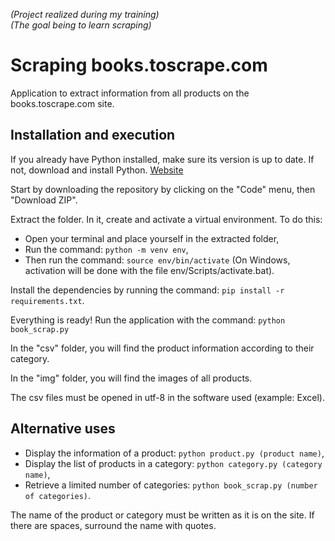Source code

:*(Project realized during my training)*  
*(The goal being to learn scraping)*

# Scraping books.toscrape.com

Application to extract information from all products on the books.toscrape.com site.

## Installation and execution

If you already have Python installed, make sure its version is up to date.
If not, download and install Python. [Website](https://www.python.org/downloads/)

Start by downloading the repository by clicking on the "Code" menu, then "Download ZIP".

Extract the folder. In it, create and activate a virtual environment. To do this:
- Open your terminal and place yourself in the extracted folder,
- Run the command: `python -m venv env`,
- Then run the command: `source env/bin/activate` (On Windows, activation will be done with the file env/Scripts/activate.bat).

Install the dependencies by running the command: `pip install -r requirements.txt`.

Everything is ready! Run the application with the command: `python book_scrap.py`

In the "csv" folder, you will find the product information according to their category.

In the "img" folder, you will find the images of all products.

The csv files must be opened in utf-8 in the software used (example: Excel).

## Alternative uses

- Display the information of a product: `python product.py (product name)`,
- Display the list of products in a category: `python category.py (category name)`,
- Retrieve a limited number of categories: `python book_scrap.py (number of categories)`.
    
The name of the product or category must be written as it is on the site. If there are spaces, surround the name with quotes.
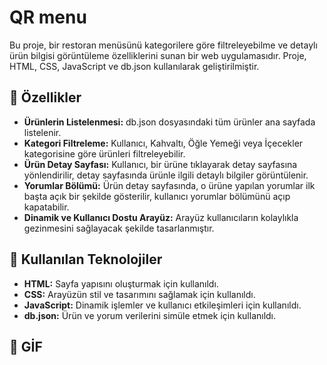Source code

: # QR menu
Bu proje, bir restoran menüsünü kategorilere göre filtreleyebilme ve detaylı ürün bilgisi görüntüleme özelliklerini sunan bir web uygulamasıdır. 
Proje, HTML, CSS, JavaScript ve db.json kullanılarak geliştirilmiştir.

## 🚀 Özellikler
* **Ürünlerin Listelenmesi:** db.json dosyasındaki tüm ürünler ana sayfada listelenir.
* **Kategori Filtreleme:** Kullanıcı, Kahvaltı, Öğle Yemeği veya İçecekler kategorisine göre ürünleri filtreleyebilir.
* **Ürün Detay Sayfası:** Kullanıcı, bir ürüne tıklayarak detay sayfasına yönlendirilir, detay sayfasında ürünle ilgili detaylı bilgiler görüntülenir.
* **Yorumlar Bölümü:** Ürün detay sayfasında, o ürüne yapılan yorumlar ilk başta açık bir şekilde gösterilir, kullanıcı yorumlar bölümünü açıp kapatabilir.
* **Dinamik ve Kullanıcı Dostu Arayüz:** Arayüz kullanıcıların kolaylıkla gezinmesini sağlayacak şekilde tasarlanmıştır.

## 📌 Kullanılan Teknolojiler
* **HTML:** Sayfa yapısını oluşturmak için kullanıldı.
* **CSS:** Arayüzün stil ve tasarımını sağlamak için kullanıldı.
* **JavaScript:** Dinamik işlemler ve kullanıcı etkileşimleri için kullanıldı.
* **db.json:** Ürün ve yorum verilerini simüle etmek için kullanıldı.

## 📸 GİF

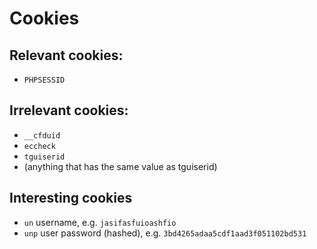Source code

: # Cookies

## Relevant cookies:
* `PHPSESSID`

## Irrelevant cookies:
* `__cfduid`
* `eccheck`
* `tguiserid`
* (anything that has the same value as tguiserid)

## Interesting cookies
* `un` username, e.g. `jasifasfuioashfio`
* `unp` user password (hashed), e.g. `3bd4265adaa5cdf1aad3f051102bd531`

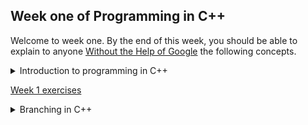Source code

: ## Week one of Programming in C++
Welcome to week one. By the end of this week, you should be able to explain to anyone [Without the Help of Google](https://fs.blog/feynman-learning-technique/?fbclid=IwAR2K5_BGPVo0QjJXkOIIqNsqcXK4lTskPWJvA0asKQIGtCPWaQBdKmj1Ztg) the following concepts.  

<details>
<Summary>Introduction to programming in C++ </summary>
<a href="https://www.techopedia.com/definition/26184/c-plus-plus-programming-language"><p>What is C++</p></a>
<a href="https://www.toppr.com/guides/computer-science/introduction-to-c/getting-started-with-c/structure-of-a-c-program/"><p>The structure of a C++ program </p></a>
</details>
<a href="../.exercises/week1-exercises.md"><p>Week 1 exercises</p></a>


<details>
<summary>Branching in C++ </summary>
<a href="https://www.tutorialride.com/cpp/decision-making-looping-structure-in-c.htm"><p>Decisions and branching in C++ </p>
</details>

· · · · · · ·

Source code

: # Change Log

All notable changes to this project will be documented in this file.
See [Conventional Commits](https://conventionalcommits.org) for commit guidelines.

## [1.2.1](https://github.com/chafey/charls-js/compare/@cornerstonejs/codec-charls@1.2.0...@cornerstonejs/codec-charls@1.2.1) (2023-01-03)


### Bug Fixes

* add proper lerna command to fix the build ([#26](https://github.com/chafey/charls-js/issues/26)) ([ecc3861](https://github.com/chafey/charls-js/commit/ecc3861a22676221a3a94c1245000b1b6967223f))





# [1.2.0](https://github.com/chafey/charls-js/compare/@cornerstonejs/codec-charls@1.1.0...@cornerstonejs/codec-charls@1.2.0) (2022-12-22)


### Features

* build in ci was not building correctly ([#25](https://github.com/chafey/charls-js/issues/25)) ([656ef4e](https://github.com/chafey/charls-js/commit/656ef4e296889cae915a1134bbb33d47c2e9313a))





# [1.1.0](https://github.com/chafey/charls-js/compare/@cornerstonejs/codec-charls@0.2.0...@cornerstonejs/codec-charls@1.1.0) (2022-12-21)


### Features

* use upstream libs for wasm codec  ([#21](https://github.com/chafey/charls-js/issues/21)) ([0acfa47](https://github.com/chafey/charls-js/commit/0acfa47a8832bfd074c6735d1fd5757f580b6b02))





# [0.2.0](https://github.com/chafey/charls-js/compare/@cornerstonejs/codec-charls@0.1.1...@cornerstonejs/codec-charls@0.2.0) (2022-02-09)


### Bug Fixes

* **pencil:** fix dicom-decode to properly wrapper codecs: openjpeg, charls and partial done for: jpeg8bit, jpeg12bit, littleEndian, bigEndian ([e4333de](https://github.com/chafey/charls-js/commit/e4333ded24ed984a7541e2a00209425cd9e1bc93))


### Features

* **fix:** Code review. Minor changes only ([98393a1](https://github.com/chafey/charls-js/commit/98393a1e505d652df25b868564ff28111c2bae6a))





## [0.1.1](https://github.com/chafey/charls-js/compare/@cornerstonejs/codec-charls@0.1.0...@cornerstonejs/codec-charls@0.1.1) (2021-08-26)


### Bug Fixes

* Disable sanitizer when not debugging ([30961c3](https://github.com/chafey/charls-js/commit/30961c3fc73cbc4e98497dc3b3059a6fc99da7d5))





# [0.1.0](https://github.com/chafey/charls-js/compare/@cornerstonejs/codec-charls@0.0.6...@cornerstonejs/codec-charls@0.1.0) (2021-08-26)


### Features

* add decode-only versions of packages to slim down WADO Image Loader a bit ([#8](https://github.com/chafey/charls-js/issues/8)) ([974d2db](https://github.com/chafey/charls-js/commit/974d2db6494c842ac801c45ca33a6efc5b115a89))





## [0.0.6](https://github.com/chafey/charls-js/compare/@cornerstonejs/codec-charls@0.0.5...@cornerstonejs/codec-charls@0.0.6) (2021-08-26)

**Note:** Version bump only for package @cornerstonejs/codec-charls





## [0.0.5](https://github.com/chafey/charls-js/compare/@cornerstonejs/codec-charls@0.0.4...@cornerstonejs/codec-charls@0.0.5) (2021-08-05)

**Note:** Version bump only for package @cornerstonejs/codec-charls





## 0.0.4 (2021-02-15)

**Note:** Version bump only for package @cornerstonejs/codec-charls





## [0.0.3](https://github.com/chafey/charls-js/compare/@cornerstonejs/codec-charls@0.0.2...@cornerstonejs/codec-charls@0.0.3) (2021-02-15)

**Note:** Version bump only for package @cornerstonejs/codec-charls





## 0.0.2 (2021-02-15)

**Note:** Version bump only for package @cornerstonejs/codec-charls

· · · · · · ·

| Your assignment |
Return only the part of the records above that opens with the line containing "If you already" and closes with the line containing "- Then run the", ends included.

| Solution for this task |
If you already have Python installed, make sure its version is up to date.
If not, download and install Python. [Website](https://www.python.org/downloads/)

Start by downloading the repository by clicking on the "Code" menu, then "Download ZIP".

Extract the folder. In it, create and activate a virtual environment. To do this:
- Open your terminal and place yourself in the extracted folder,
- Run the command: `python -m venv env`,
- Then run the command: `source env/bin/activate` (On Windows, activation will be done with the file env/Scripts/activate.bat).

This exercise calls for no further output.